How to Go Back to School With ADHD Kids By Lisa Aro
There are two times of the year I hate going to the department store: the fall, because I really don’t want to know how many shopping days I have left until Christmas, and back-to-school season. When those school supply displays pop up, I have to use breathing exercises and avert my eyes in order to survive. It’s a reminder of the pressure, stress, and struggle that each school year presents for my ADHDers.
But there comes a time right around the end of July that I have to face the music. I’m in that place right now. Ready or not, school starts for us in less than two weeks. As I was trying to get my mental list together so we’re prepared, I realized much of my list revolves around meeting the family’s ADHD needs.
Dust Off That IEP/504
The end of summer is a great time to break your IEP (Individualized Education Program) or 504 and give it a good once over. I like to take a good hard look at those accommodations and modifications. Did they work? Were there gaps or new needs that should be addressed? Maybe there are some that your child has outgrown and doesn’t need anymore.
If you don’t have an IEP or 504, now’s a great time to learn more about them and consider making an appointment with your school to create one.
Get Back on Schedule
Transitions are hard on ADHDers. But making the mental and physical adjustments back into a school schedule can be harder if they’re abrupt. We’ve already started talking about school, adjusting our bedtimes, and gathering our school supplies. Our morning routine doesn’t change whether we’re in school or not, which is one less transition for us to make.
Brush Up on Social Skills
It’s no surprise that one of the greatest anxieties our children struggle with this time of year is what school will be like socially. Social skills for our ADHDers aren’t innate; they have to work at them. This is a great time to talk about worries and concerns individually or as a family. Addressing those stressors head-on can help alleviate anxiety and prevent problems. We’ve used social stories and role playing to work on some of the social skills that we know are going to be difficult.
Meet Teachers and Map the School
A map of the school and walk around the halls has helped our children with anxiety over new classrooms and routines. A chance to meet their new teachers, see where they’ll be sitting, and get a feel for the classroom makes the first day of school not nearly as overwhelming.

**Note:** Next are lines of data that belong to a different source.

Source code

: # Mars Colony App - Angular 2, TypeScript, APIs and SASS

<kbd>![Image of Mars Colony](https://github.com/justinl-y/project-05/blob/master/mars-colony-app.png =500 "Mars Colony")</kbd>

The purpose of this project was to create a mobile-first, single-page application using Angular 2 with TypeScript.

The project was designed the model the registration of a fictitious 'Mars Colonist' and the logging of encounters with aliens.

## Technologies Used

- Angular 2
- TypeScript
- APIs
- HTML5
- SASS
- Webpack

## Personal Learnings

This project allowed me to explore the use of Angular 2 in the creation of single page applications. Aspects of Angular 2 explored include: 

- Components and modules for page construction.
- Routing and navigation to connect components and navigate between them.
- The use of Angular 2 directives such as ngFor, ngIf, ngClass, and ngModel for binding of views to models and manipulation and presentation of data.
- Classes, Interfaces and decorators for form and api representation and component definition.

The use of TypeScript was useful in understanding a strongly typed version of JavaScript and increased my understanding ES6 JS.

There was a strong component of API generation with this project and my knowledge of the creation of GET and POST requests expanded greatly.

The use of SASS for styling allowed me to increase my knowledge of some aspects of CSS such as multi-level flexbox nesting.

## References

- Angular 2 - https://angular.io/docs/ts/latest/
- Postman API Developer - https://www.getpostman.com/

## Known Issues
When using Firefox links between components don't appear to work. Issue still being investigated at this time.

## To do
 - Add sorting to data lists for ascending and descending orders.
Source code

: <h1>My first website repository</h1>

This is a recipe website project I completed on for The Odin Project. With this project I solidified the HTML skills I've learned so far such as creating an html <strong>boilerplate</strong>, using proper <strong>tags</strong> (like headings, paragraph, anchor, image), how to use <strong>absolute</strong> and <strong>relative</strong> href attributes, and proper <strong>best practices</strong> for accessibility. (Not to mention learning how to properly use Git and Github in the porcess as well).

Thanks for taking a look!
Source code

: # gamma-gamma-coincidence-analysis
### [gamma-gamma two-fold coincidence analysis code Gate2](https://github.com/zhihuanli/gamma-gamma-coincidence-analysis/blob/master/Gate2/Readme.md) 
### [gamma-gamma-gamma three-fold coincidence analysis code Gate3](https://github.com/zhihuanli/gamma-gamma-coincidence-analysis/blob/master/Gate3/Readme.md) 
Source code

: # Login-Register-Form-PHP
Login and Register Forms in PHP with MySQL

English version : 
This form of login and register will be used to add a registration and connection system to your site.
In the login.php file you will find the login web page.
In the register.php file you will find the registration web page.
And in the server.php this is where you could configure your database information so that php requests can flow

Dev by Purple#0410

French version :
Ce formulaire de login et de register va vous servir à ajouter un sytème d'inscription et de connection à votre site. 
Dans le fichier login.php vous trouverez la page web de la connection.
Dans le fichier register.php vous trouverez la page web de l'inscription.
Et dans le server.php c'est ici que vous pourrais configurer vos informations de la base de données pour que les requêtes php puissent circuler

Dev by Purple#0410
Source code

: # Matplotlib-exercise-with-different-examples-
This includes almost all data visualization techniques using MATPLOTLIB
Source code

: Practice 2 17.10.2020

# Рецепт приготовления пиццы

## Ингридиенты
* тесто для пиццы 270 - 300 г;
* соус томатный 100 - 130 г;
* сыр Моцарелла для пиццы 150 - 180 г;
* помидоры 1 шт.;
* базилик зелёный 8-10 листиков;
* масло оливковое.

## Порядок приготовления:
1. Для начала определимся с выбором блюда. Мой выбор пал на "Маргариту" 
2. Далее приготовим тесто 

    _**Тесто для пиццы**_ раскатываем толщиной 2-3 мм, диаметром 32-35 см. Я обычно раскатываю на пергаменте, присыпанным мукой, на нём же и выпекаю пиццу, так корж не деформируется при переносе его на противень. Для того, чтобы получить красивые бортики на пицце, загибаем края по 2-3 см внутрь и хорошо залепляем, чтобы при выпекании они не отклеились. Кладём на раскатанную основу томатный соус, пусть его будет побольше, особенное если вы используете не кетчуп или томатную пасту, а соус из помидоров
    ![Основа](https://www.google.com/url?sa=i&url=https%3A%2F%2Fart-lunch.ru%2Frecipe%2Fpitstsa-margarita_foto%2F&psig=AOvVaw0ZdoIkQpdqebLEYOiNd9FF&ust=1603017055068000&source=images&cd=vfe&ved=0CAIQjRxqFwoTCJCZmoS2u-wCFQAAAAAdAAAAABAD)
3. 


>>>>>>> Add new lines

It also gives me a chance to talk teachers, give them a little background about ADHD and learning disabilities, and set up a good way to stay in touch.
August 13 I can pretty much guarantee will be almost sleepless as my three school-aged children buzz around with excitement. August 14 they’ll be vibrating with energy – some nervous, some happy – in the anticipation to see friends and return to the structure and routine of school. They’ll be polished in new outfits with backpacks full of shiny new school supplies and forced to stand somewhat still as I try to get another First Day of School picture. All the preparations, exhausting as they can be, will pay off in those happy and exciting moments.